── Records for this task

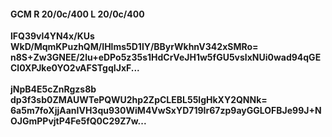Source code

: #### GCM R 20/0c/400 L 20/0c/400
**lFQ39vl4YN4x/KUs**<br/>**WkD/MqmKPuzhQM/IHlms5D1lY/BByrWkhnV342xSMRo=**<br/>**n8S+Zw3GNEE/2lu+eDPo5z35s1HdCrVeJH1w5fGU5vslxNUi0wad94qGECl0XPJke0YO2vAFSTgqIJxF...**<br/><br/>
**jNpB4E5cZnRgzs8b**<br/>**dp3f3sb0ZMAUWTePQWU2hp2ZpCLEBL55lgHkXY2QNNk=**<br/>**6a5m7foXjjAanIVH3qu930WiM4VwSxYD719Ir67zp9ayGGLOFBJe99J+NOJGmPPvjtP4Fe5fQ0C29Z7w...**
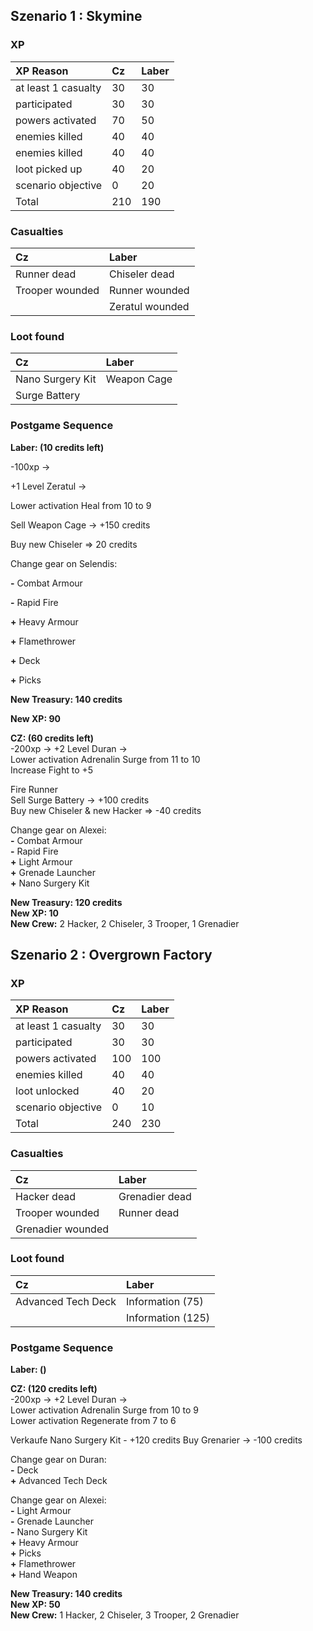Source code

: ## Szenario 1 : Skymine 

<h3>XP</h3>  

|XP Reason|Cz|Laber|
|:---|:---|:---|
|at least 1 casualty|30|30|
|participated|30|30|
|powers activated|70|50|
|enemies killed|40|40|
|enemies killed|40|40|
|loot picked up|40|20|
|scenario objective|0|20|
|Total|210|190|

<h3>Casualties</h3>    

|Cz|Laber|
|:---|:---|
|Runner dead |Chiseler dead|
|Trooper wounded |Runner wounded|
| |Zeratul wounded|

<h3>Loot found</h3>   

|Cz|Laber|
|:---|:---|
|Nano Surgery Kit |Weapon Cage|
|Surge Battery ||

<h3>Postgame Sequence</h3> 

**Laber: (10 credits left)**

-100xp -> 

+1 Level Zeratul -> 

Lower activation Heal from 10 to 9

Sell Weapon Cage -> +150 credits

Buy new Chiseler => 20 credits

Change gear on Selendis:

**-** Combat Armour 

**-** Rapid Fire

**+** Heavy Armour

**+** Flamethrower

**+** Deck

**+** Picks

**New Treasury: 140 credits**

**New XP: 90**


**CZ: (60 credits left)**  
-200xp -> +2 Level Duran ->  
Lower activation Adrenalin Surge from 11 to 10  
Increase Fight to +5

Fire Runner  
Sell Surge Battery -> +100 credits  
Buy new Chiseler & new Hacker => -40 credits

Change gear on Alexei:  
**-** Combat Armour  
**-** Rapid Fire  
**+** Light Armour  
**+** Grenade Launcher  
**+** Nano Surgery Kit  

**New Treasury: 120 credits**  
**New XP: 10**  
**New Crew:** 2 Hacker, 2 Chiseler, 3 Trooper, 1 Grenadier

## Szenario 2 : Overgrown Factory 

<h3>XP</h3>  

|XP Reason|Cz|Laber|
|:---|:---|:---|
|at least 1 casualty|30|30|
|participated|30|30|
|powers activated|100|100|
|enemies killed|40|40|
|loot unlocked|40|20|
|scenario objective|0|10|
|Total|240|230|

<h3>Casualties</h3>    

|Cz|Laber|
|:---|:---|
|Hacker dead |Grenadier dead|
|Trooper wounded |Runner dead|
|Grenadier wounded | |

<h3>Loot found</h3>   

|Cz|Laber|
|:---|:---|
|Advanced Tech Deck |Information (75)|
||Information (125)|

<h3>Postgame Sequence</h3> 

**Laber: ()**



**CZ: (120 credits left)**  
-200xp -> +2 Level Duran ->  
Lower activation Adrenalin Surge from 10 to 9  
Lower activation Regenerate from 7 to 6  

Verkaufe Nano Surgery Kit - +120 credits
Buy Grenarier -> -100 credits  

Change gear on Duran:  
**-** Deck  
**+** Advanced Tech Deck  

Change gear on Alexei:  
**-** Light Armour  
**-** Grenade Launcher  
**-** Nano Surgery Kit  
**+** Heavy Armour  
**+** Picks  
**+** Flamethrower  
**+** Hand Weapon  

**New Treasury: 140 credits**  
**New XP: 50**  
**New Crew:** 1 Hacker, 2 Chiseler, 3 Trooper, 2 Grenadier
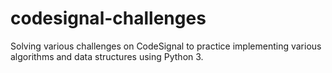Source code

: # codesignal-challenges
Solving various challenges on CodeSignal to practice implementing various algorithms and data structures using Python 3.
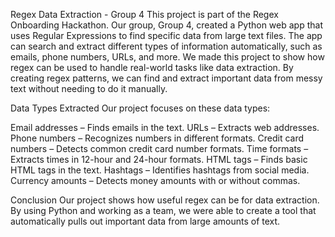 Regex Data Extraction - Group 4
This project is part of the Regex Onboarding Hackathon. Our group, Group 4, created a Python web app that uses Regular Expressions to find specific data from large text files. The app can search and extract different types of information automatically, such as emails, phone numbers, URLs, and more.
We made this project to show how regex can be used to handle real-world tasks like data extraction. By creating regex patterns, we can find and extract important data from messy text without needing to do it manually.

Data Types Extracted
Our project focuses on these data types:

Email addresses – Finds emails in the text.
URLs – Extracts web addresses.
Phone numbers – Recognizes numbers in different formats.
Credit card numbers – Detects common credit card number formats.
Time formats – Extracts times in 12-hour and 24-hour formats.
HTML tags – Finds basic HTML tags in the text.
Hashtags – Identifies hashtags from social media.
Currency amounts – Detects money amounts with or without commas.

Conclusion
Our project shows how useful regex can be for data extraction. By using Python and working as a team, we were able to create a tool that automatically pulls out important data from large amounts of text.


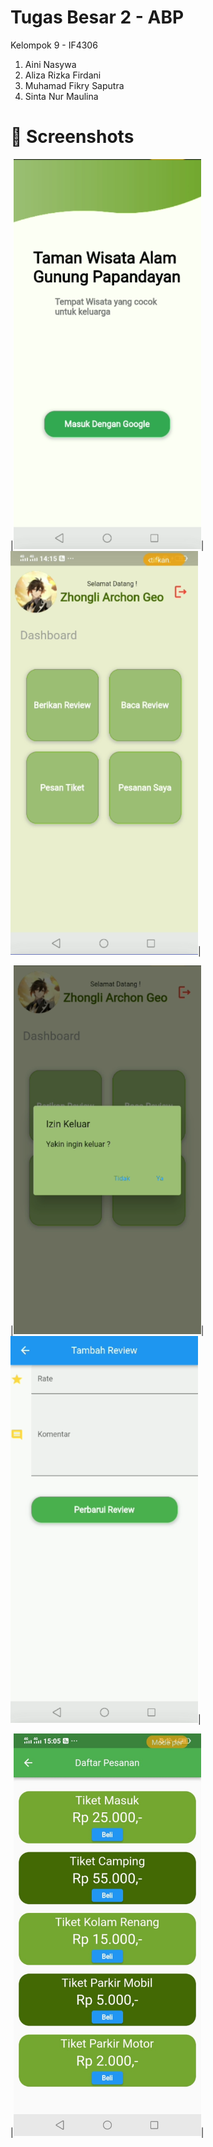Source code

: # Tugas Besar 2 - ABP

Kelompok 9 - IF4306

1. Aini Nasywa
2. Aliza Rizka Firdani
3. Muhamad Fikry Saputra
4. Sinta Nur Maulina

# 📸 Screenshots
|<img src="./dua.png" width="300">|<img src="./tiga.png" width="300">|

|<img src="./empat.png" width="300">|<img src="./lima.png" width="300">|

|<img src="./satu.png" width="300">|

────

Assignment ▸
Pictures stay out, but every record above is to be returned exactly.

Exercise output ▸
Source code

: #### GCM R 20/0c/400 L 20/0c/400
**lFQ39vl4YN4x/KUs**<br/>**WkD/MqmKPuzhQM/IHlms5D1lY/BByrWkhnV342xSMRo=**<br/>**n8S+Zw3GNEE/2lu+eDPo5z35s1HdCrVeJH1w5fGU5vslxNUi0wad94qGECl0XPJke0YO2vAFSTgqIJxF...**<br/><br/>
**jNpB4E5cZnRgzs8b**<br/>**dp3f3sb0ZMAUWTePQWU2hp2ZpCLEBL55lgHkXY2QNNk=**<br/>**6a5m7foXjjAanIVH3qu930WiM4VwSxYD719Ir67zp9ayGGLOFBJe99J+NOJGmPPvjtP4Fe5fQ0C29Z7w...**
Source code

: ## Szenario 1 : Skymine 

<h3>XP</h3>  

|XP Reason|Cz|Laber|
|:---|:---|:---|
|at least 1 casualty|30|30|
|participated|30|30|
|powers activated|70|50|
|enemies killed|40|40|
|enemies killed|40|40|
|loot picked up|40|20|
|scenario objective|0|20|
|Total|210|190|

<h3>Casualties</h3>    

|Cz|Laber|
|:---|:---|
|Runner dead |Chiseler dead|
|Trooper wounded |Runner wounded|
| |Zeratul wounded|

<h3>Loot found</h3>   

|Cz|Laber|
|:---|:---|
|Nano Surgery Kit |Weapon Cage|
|Surge Battery ||

<h3>Postgame Sequence</h3> 

**Laber: (10 credits left)**

-100xp -> 

+1 Level Zeratul -> 

Lower activation Heal from 10 to 9

Sell Weapon Cage -> +150 credits

Buy new Chiseler => 20 credits

Change gear on Selendis:

**-** Combat Armour 

**-** Rapid Fire

**+** Heavy Armour

**+** Flamethrower

**+** Deck

**+** Picks

**New Treasury: 140 credits**

**New XP: 90**


**CZ: (60 credits left)**  
-200xp -> +2 Level Duran ->  
Lower activation Adrenalin Surge from 11 to 10  
Increase Fight to +5

Fire Runner  
Sell Surge Battery -> +100 credits  
Buy new Chiseler & new Hacker => -40 credits

Change gear on Alexei:  
**-** Combat Armour  
**-** Rapid Fire  
**+** Light Armour  
**+** Grenade Launcher  
**+** Nano Surgery Kit  

**New Treasury: 120 credits**  
**New XP: 10**  
**New Crew:** 2 Hacker, 2 Chiseler, 3 Trooper, 1 Grenadier

## Szenario 2 : Overgrown Factory 

<h3>XP</h3>  

|XP Reason|Cz|Laber|
|:---|:---|:---|
|at least 1 casualty|30|30|
|participated|30|30|
|powers activated|100|100|
|enemies killed|40|40|
|loot unlocked|40|20|
|scenario objective|0|10|
|Total|240|230|

<h3>Casualties</h3>    

|Cz|Laber|
|:---|:---|
|Hacker dead |Grenadier dead|
|Trooper wounded |Runner dead|
|Grenadier wounded | |

<h3>Loot found</h3>   

|Cz|Laber|
|:---|:---|
|Advanced Tech Deck |Information (75)|
||Information (125)|

<h3>Postgame Sequence</h3> 

**Laber: ()**



**CZ: (120 credits left)**  
-200xp -> +2 Level Duran ->  
Lower activation Adrenalin Surge from 10 to 9  
Lower activation Regenerate from 7 to 6  

Verkaufe Nano Surgery Kit - +120 credits
Buy Grenarier -> -100 credits  

Change gear on Duran:  
**-** Deck  
**+** Advanced Tech Deck  

Change gear on Alexei:  
**-** Light Armour  
**-** Grenade Launcher  
**-** Nano Surgery Kit  
**+** Heavy Armour  
**+** Picks  
**+** Flamethrower  
**+** Hand Weapon  

**New Treasury: 140 credits**  
**New XP: 50**  
**New Crew:** 1 Hacker, 2 Chiseler, 3 Trooper, 2 Grenadier
Source code

: # codesignal-challenges
Solving various challenges on CodeSignal to practice implementing various algorithms and data structures using Python 3.
 Regex Data Extraction - Group 4
This project is part of the Regex Onboarding Hackathon. Our group, Group 4, created a Python web app that uses Regular Expressions to find specific data from large text files. The app can search and extract different types of information automatically, such as emails, phone numbers, URLs, and more.
We made this project to show how regex can be used to handle real-world tasks like data extraction. By creating regex patterns, we can find and extract important data from messy text without needing to do it manually.

Data Types Extracted
Our project focuses on these data types:

Email addresses – Finds emails in the text.
URLs – Extracts web addresses.
Phone numbers – Recognizes numbers in different formats.
Credit card numbers – Detects common credit card number formats.
Time formats – Extracts times in 12-hour and 24-hour formats.
HTML tags – Finds basic HTML tags in the text.
Hashtags – Identifies hashtags from social media.
Currency amounts – Detects money amounts with or without commas.

Conclusion
Our project shows how useful regex can be for data extraction. By using Python and working as a team, we were able to create a tool that automatically pulls out important data from large amounts of text.


Source code

: # Tugas Besar 2 - ABP

Kelompok 9 - IF4306

1. Aini Nasywa
2. Aliza Rizka Firdani
3. Muhamad Fikry Saputra
4. Sinta Nur Maulina

# 📸 Screenshots
|<img src="./dua.png" width="300">|<img src="./tiga.png" width="300">|

|<img src="./empat.png" width="300">|<img src="./lima.png" width="300">|

|<img src="./satu.png" width="300">|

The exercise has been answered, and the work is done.